MATERIAL SHOWN Start Marker
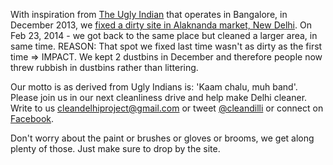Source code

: With inspiration from [The Ugly Indian](http://www.theuglyindian.com/) that operates in Bangalore, in December 2013, we [fixed a dirty site in Alaknanda market, New Delhi](http://www.youtube.com/watch?v=1oZtedS_s-A). On Feb 23, 2014 - we got back to the same place but cleaned a larger area, in same time. REASON: That spot we fixed last time wasn't as dirty as the first time => IMPACT. We kept 2 dustbins in December and therefore people now threw rubbish in dustbins rather than littering.

Our motto is as derived from Ugly Indians is: 'Kaam chalu, muh band'.
Please join us in our next cleanliness drive and help make Delhi cleaner. Write to us [cleandelhiproject@gmail.com](mailto:cleandelhiproject@gmail.com) or tweet [@cleandilli](https://twitter.com/cleandilli) or connect on [Facebook](https://www.facebook.com/cleandelhiproject).

Don't worry about the paint or brushes or gloves or brooms, we get along plenty of those. Just make sure to drop by the site.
MATERIAL SHOWN End Marker
AIM OF THE EXERCISE |
Exact copy, no pictures: return the entries word for word.

RESPONSE FOR THIS EXERCISE |
Source code

: With inspiration from [The Ugly Indian](http://www.theuglyindian.com/) that operates in Bangalore, in December 2013, we [fixed a dirty site in Alaknanda market, New Delhi](http://www.youtube.com/watch?v=1oZtedS_s-A). On Feb 23, 2014 - we got back to the same place but cleaned a larger area, in same time. REASON: That spot we fixed last time wasn't as dirty as the first time => IMPACT. We kept 2 dustbins in December and therefore people now threw rubbish in dustbins rather than littering.

Our motto is as derived from Ugly Indians is: 'Kaam chalu, muh band'.
Please join us in our next cleanliness drive and help make Delhi cleaner. Write to us [cleandelhiproject@gmail.com](mailto:cleandelhiproject@gmail.com) or tweet [@cleandilli](https://twitter.com/cleandilli) or connect on [Facebook](https://www.facebook.com/cleandelhiproject).

Don't worry about the paint or brushes or gloves or brooms, we get along plenty of those. Just make sure to drop by the site.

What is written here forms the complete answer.